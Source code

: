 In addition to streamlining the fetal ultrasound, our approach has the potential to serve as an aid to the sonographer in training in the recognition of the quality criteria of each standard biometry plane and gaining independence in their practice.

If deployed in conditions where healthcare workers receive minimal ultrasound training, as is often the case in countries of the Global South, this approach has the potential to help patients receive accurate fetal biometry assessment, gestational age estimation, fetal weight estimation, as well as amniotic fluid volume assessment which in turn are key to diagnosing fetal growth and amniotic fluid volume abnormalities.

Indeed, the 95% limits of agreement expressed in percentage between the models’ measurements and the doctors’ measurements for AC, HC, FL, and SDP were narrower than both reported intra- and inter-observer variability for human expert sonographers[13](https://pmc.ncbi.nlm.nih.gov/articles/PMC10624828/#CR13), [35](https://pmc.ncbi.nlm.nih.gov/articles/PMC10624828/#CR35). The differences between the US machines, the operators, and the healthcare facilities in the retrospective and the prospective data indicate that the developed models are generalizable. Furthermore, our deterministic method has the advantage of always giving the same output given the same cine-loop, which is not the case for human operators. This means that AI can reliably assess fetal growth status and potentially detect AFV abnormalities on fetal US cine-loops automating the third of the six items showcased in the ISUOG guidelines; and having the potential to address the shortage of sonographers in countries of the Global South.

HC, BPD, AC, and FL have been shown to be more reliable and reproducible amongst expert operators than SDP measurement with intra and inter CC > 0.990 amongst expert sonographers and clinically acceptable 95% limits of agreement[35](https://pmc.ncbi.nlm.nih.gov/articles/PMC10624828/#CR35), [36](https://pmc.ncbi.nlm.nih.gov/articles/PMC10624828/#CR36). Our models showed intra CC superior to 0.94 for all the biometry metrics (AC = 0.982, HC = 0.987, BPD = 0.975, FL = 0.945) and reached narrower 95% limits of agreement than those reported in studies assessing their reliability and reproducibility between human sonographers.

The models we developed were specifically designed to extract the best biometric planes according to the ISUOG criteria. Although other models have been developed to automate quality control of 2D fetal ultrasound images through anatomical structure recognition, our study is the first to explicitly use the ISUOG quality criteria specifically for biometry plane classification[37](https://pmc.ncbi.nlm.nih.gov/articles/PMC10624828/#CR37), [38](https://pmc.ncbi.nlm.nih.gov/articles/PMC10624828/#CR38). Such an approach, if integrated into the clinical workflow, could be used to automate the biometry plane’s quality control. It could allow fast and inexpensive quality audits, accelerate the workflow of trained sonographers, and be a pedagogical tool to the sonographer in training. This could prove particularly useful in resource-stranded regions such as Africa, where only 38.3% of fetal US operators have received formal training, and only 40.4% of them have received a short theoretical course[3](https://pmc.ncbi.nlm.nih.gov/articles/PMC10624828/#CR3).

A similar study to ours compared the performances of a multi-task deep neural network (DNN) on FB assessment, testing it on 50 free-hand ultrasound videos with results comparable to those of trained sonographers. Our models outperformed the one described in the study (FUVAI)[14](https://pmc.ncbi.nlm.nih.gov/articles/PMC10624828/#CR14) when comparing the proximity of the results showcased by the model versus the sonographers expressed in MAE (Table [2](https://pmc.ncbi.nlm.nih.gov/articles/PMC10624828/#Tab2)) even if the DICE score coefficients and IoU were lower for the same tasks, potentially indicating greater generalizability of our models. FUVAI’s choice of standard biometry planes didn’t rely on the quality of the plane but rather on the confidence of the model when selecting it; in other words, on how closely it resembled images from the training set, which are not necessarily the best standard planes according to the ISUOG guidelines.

^^^^

* **Task**:
Reproduce every line from the entries that holds the word "their".

* **Written answer**:
: In addition to streamlining the fetal ultrasound, our approach has the potential to serve as an aid to the sonographer in training in the recognition of the quality criteria of each standard biometry plane and gaining independence in their practice.
HC, BPD, AC, and FL have been shown to be more reliable and reproducible amongst expert operators than SDP measurement with intra and inter CC > 0.990 amongst expert sonographers and clinically acceptable 95% limits of agreement[35](https://pmc.ncbi.nlm.nih.gov/articles/PMC10624828/#CR35), [36](https://pmc.ncbi.nlm.nih.gov/articles/PMC10624828/#CR36). Our models showed intra CC superior to 0.94 for all the biometry metrics (AC = 0.982, HC = 0.987, BPD = 0.975, FL = 0.945) and reached narrower 95% limits of agreement than those reported in studies assessing their reliability and reproducibility between human sonographers.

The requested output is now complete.